● **What is required**: Please show every line in the entries below that includes the word "script".
= = = = = = =
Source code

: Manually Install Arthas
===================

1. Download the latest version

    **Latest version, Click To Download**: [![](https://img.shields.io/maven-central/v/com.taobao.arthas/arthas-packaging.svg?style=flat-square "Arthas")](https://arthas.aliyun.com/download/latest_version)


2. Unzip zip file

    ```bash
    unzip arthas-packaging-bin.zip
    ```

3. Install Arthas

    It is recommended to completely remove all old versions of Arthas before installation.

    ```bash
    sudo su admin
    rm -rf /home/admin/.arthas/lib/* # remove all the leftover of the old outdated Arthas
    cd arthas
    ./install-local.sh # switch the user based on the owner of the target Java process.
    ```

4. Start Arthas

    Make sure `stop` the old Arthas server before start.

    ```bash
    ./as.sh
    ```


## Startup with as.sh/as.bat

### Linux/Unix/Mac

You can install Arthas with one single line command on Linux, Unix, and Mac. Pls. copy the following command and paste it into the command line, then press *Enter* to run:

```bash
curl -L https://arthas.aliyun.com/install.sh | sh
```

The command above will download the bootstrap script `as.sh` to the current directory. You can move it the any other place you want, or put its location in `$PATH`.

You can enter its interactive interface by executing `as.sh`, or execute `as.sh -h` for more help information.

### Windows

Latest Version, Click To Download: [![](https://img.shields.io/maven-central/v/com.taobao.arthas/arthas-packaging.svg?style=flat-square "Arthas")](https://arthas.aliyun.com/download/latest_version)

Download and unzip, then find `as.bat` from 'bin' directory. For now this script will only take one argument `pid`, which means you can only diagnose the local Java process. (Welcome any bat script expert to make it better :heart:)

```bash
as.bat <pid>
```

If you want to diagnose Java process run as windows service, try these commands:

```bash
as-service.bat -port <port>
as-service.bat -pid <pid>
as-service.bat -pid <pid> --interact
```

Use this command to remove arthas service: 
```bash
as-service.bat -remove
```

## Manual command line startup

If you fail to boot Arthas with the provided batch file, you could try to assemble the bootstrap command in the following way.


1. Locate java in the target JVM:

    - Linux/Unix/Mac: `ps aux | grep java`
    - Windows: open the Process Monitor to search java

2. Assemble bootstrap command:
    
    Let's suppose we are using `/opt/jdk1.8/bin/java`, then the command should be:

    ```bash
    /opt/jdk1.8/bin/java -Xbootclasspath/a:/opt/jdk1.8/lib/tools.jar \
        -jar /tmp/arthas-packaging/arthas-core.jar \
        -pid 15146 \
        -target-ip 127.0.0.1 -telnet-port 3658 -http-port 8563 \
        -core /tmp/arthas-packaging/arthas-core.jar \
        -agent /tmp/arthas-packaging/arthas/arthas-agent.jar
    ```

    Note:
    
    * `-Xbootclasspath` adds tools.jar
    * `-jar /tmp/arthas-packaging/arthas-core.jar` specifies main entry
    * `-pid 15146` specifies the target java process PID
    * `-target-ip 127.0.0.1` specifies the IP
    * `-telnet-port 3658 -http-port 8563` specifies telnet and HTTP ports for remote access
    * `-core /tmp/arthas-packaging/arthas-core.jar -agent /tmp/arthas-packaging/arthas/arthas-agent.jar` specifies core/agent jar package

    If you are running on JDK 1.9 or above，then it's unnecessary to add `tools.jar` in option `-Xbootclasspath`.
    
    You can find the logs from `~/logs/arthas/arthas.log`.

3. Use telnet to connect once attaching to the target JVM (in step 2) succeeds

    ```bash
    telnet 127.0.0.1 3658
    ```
= = = = = = =
● **Result for this task**:
The command above will download the bootstrap script `as.sh` to the current directory. You can move it the any other place you want, or put its location in `$PATH`.
Download and unzip, then find `as.bat` from 'bin' directory. For now this script will only take one argument `pid`, which means you can only diagnose the local Java process. (Welcome any bat script expert to make it better :heart:)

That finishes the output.